YOUR INSTRUCTIONS
Which lines below fall between the one containing "Le kit de développement logiciel d’appareil" and the one containing "Le Kit de développement logiciel (SDK) a"? Repeat them exactly, counting both of those lines, and add nothing else.

MATERIAL TO PROCESS
• • • • • • •

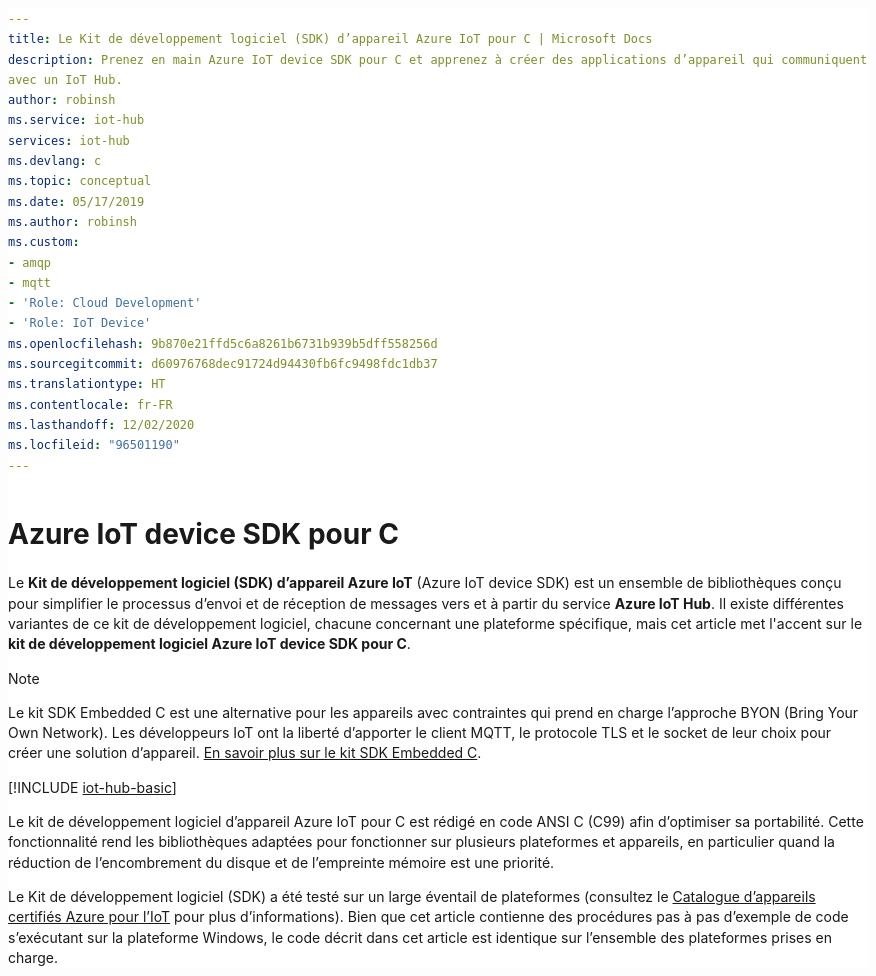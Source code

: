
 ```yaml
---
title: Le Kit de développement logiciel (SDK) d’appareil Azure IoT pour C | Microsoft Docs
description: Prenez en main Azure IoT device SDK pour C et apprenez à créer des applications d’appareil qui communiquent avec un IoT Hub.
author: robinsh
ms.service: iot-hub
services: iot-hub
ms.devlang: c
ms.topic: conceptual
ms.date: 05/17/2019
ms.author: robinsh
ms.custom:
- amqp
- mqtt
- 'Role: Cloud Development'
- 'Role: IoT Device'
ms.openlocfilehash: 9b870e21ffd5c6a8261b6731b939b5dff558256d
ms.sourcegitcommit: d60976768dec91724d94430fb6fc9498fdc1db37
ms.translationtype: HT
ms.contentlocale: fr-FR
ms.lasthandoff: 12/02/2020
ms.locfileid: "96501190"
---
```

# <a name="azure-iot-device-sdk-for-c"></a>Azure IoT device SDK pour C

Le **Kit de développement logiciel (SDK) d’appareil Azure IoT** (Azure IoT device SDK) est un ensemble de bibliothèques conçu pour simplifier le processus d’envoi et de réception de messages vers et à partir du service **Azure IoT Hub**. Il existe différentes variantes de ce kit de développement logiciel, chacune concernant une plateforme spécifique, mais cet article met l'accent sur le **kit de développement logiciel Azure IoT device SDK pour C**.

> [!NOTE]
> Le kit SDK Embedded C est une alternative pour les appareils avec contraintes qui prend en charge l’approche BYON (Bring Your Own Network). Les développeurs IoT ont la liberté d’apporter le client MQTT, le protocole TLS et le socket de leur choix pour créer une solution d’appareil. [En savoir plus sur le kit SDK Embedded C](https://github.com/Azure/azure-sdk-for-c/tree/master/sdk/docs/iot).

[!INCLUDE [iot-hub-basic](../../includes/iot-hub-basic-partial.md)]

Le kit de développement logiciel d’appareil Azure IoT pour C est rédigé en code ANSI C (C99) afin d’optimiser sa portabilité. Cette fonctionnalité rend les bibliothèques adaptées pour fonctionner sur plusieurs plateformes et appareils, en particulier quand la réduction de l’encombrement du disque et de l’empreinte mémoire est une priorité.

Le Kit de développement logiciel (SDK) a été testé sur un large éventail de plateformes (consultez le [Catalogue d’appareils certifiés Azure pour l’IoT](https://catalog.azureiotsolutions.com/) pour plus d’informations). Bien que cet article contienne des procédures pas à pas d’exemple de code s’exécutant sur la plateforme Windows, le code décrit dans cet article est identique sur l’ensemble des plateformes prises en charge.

• • • • • • •

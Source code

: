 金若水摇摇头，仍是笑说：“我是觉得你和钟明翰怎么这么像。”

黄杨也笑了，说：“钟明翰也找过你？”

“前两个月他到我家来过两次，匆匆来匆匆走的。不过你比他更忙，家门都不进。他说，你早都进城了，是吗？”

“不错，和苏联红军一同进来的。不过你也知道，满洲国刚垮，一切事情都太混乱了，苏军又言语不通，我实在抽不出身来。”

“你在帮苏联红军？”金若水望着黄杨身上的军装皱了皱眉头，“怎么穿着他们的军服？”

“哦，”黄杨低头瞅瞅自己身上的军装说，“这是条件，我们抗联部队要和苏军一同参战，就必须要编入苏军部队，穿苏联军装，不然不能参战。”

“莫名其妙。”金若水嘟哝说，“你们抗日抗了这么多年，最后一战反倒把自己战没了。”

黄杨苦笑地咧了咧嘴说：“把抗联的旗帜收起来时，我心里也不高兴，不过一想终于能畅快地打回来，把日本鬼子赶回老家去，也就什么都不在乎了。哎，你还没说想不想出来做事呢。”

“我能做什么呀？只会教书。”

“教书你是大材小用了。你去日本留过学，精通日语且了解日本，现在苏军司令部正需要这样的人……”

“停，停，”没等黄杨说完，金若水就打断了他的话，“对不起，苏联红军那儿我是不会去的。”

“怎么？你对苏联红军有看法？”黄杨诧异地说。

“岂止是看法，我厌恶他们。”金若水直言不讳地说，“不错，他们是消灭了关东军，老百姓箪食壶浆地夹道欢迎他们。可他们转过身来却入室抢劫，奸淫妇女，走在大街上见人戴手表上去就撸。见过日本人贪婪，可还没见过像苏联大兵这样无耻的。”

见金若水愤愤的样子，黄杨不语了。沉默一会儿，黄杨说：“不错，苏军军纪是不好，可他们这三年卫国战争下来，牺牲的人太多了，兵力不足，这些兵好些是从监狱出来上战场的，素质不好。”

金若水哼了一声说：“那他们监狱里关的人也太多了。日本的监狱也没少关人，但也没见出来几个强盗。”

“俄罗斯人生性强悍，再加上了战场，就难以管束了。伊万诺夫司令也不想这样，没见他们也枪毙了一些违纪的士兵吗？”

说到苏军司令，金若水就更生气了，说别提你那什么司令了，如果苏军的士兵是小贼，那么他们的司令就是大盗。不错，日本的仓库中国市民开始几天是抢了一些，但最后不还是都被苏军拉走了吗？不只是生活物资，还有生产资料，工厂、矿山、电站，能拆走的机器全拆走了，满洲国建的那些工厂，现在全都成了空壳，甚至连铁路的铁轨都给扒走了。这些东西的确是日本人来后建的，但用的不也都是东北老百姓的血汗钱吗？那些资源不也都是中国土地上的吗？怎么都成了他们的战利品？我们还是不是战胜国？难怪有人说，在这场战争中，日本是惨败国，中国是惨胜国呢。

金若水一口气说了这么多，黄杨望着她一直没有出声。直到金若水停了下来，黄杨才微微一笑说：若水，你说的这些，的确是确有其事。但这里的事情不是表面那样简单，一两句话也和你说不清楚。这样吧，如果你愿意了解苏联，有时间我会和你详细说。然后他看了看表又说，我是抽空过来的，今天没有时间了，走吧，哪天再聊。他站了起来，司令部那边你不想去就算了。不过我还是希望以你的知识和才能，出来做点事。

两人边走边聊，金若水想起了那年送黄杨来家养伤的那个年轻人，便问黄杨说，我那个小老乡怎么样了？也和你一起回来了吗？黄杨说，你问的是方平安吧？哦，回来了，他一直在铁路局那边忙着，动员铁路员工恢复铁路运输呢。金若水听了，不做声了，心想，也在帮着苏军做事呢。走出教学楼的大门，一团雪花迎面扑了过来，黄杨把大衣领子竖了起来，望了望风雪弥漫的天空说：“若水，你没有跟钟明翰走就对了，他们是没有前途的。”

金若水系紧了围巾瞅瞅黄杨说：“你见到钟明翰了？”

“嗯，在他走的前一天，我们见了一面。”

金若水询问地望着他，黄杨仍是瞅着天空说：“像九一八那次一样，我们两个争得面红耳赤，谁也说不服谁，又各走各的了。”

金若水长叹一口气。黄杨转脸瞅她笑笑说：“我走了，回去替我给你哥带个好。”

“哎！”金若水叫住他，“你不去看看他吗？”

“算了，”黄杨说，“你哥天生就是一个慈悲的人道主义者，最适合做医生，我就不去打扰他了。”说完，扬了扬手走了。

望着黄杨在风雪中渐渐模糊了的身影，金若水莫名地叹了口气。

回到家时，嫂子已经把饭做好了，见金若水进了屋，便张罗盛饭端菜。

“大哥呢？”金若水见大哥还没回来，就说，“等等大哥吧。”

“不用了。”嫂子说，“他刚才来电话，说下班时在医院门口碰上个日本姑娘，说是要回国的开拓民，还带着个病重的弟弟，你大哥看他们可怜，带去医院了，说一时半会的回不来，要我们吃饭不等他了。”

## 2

• • • • • • •

OUTPUT BELOW
Le kit de développement logiciel d’appareil Azure IoT pour C est rédigé en code ANSI C (C99) afin d’optimiser sa portabilité. Cette fonctionnalité rend les bibliothèques adaptées pour fonctionner sur plusieurs plateformes et appareils, en particulier quand la réduction de l’encombrement du disque et de l’empreinte mémoire est une priorité.

Le Kit de développement logiciel (SDK) a été testé sur un large éventail de plateformes (consultez le [Catalogue d’appareils certifiés Azure pour l’IoT](https://catalog.azureiotsolutions.com/) pour plus d’informations). Bien que cet article contienne des procédures pas à pas d’exemple de code s’exécutant sur la plateforme Windows, le code décrit dans cet article est identique sur l’ensemble des plateformes prises en charge.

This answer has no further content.